Elaine, still grieving, said: “Nothing can bring him back,” but added, “But we want to avoid this happening to anyone else. It’ll happen again if changes aren’t made – and aren’t made quickly.”
Nimish Patel, from McHale and Co solicitors, representing the family, commented: “This is a distressing case which highlights the difficulties caused by the current plight of the ambulance services and limited resources which mean that the patients who need the most urgent care may not receive it in time.”
A DHSC spokesperson expressed: “Our deepest sympathies are with Simon’s family and friends in this tragic case. We consider every Prevention of Future Deaths report carefully and will respond in due course. Our 10 Year Health Plan will support ambulance services to improve and meet the response time standards the public rightly expect, and fix our broken NHS.”

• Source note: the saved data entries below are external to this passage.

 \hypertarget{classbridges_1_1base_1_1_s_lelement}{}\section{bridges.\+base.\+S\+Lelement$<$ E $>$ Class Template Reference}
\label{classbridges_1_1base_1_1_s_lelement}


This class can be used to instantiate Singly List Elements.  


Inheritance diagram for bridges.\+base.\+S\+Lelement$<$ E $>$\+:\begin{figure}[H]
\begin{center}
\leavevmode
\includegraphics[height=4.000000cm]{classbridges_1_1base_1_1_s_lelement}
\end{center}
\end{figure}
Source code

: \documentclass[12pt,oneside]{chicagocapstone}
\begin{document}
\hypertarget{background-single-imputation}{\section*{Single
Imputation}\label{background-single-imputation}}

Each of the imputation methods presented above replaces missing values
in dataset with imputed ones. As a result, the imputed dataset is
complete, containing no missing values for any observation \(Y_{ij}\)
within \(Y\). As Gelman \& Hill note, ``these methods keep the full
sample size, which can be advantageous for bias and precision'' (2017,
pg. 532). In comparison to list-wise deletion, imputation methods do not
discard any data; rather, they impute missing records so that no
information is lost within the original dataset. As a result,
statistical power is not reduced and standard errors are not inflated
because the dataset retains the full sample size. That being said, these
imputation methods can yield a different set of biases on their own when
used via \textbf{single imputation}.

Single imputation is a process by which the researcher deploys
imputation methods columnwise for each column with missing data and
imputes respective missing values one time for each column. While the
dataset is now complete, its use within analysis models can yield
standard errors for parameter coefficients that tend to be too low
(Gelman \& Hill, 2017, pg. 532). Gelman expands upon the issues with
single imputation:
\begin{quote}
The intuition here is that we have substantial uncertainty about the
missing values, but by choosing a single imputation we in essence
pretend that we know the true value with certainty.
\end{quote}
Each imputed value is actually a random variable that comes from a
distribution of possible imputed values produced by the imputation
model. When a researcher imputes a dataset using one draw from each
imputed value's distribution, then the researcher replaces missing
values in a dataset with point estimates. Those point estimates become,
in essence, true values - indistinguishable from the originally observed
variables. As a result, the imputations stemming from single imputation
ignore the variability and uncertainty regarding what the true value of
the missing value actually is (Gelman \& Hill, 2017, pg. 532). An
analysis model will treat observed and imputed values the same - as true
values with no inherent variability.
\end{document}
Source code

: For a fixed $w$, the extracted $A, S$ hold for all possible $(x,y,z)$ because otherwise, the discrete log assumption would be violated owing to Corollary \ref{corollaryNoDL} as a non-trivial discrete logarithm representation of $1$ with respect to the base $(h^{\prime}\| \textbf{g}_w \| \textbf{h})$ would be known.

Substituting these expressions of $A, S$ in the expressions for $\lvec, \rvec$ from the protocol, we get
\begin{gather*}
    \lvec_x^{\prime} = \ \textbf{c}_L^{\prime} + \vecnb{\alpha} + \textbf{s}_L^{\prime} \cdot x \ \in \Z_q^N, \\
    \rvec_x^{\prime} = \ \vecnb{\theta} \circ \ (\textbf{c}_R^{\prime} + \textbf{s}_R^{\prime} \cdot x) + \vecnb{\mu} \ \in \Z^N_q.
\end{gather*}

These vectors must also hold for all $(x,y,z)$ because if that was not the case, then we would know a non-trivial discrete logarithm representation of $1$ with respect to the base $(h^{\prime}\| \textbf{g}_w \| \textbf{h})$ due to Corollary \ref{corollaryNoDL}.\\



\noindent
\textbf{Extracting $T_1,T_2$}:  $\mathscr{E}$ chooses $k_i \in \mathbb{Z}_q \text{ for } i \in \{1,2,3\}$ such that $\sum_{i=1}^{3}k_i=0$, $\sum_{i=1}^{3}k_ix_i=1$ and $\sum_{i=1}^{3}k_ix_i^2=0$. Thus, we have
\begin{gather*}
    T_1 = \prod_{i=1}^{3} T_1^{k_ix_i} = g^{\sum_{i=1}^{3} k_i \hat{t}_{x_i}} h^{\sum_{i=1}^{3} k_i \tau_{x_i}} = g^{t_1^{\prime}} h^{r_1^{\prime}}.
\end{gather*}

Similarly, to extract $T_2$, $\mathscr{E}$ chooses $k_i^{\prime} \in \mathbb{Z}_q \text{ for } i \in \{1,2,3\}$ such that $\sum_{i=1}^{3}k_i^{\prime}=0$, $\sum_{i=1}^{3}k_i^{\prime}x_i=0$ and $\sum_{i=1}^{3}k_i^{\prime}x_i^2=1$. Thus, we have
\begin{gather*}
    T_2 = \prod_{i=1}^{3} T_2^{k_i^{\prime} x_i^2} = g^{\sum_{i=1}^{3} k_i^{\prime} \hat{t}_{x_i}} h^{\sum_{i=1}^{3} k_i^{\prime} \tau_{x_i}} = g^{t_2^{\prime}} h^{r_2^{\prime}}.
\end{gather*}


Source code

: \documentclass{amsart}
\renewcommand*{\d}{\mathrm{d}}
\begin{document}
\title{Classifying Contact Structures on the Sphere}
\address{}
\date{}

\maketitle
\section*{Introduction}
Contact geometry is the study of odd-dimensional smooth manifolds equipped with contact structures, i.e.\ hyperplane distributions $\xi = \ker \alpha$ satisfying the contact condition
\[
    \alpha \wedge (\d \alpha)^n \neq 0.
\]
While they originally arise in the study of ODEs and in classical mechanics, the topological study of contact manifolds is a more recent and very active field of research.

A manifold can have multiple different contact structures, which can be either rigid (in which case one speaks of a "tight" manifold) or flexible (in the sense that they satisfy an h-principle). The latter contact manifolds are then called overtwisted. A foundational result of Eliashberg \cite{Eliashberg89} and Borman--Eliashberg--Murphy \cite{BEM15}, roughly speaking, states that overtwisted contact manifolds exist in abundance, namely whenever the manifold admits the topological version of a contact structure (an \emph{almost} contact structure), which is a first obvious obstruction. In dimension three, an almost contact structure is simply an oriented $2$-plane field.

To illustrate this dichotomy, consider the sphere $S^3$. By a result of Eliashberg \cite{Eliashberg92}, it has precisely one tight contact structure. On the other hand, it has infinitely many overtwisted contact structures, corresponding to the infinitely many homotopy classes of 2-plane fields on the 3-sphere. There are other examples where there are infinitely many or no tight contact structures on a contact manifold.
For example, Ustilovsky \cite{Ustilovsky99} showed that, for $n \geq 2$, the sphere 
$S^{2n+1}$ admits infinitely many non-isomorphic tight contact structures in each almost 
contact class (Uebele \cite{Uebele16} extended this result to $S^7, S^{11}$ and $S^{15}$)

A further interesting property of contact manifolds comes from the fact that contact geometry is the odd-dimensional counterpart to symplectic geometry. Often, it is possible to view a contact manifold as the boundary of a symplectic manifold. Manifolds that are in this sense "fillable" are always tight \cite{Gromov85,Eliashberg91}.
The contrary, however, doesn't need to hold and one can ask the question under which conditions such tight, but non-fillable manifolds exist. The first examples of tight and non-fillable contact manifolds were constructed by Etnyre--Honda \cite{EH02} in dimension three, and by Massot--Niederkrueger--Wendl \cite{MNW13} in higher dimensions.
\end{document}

An NHS England spokesperson extended their condolences, saying: “NHS England extends its deepest sympathies to the family and friends of Simon Boyd. We are carefully considering the Prevention of Future Deaths Report sent to us by HM Coroner and will respond in due course.”
In a statement, an NWAS spokesperson expressed their sympathies: “Our condolences go to Mr Boyd’s family at this difficult time. We support the coroner’s aim to improve the experience of patients by reducing wait times and ensuring the information that we give to callers continues to be clear and appropriate.”
The GMPUPC has been approached for a response.